The House committee had resisted complying with the SEC's demands for information, arguing in part that the U.S. Constitution shielded the panel and Sutter from being compelled to testify or produce documents.

Gardephe ruled that while the House was protected from producing some legislative documents, some documents could be produced, including administrative or personal communications between Sutter and the lobbyist's firm, Greenberg Traurig L.L.P.

Gardephe said the House must also produce Sutter's telephone records, with some redactions, and that the former staffer himself can be deposed.

An SEC spokeswoman declined to comment. Representatives for the House and Sutter did not immediately respond to requests for comment.

According to court filings, the SEC has been looking into an email a lobbyist at Greenberg Traurig sent to broker-dealer Height Securities regarding a deal struck in Congress about Medicare rates in 2013.

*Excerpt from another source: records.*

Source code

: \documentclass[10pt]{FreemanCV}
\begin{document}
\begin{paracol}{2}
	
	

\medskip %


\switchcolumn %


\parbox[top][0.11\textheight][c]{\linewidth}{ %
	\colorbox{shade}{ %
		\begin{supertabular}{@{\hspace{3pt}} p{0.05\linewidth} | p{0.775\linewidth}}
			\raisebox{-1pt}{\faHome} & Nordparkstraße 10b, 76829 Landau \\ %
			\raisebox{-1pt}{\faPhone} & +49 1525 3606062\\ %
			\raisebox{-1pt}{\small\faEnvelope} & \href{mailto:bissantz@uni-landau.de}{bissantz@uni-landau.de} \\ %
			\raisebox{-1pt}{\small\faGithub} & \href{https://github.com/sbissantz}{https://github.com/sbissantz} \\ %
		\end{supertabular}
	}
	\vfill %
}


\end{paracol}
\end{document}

The SEC said the email was sent before the Centers for Medicare and Medicaid Services announced the rates after U.S. markets closed, and about 30 minutes before Height issued a report suggesting the change could help companies such as Humana Inc and Health Net Inc.

Sutter, on the day of the announcement, had been emailing the Greenberg Traurig lobbyist about the termination of a client from the Medicare program, and they had spoken on the phone, the SEC said.

The case is SEC v. Committee on Ways and Means of the U.S. House of Representatives et al, U.S. District Court, Southern District of New York, No. 14-mc-00193.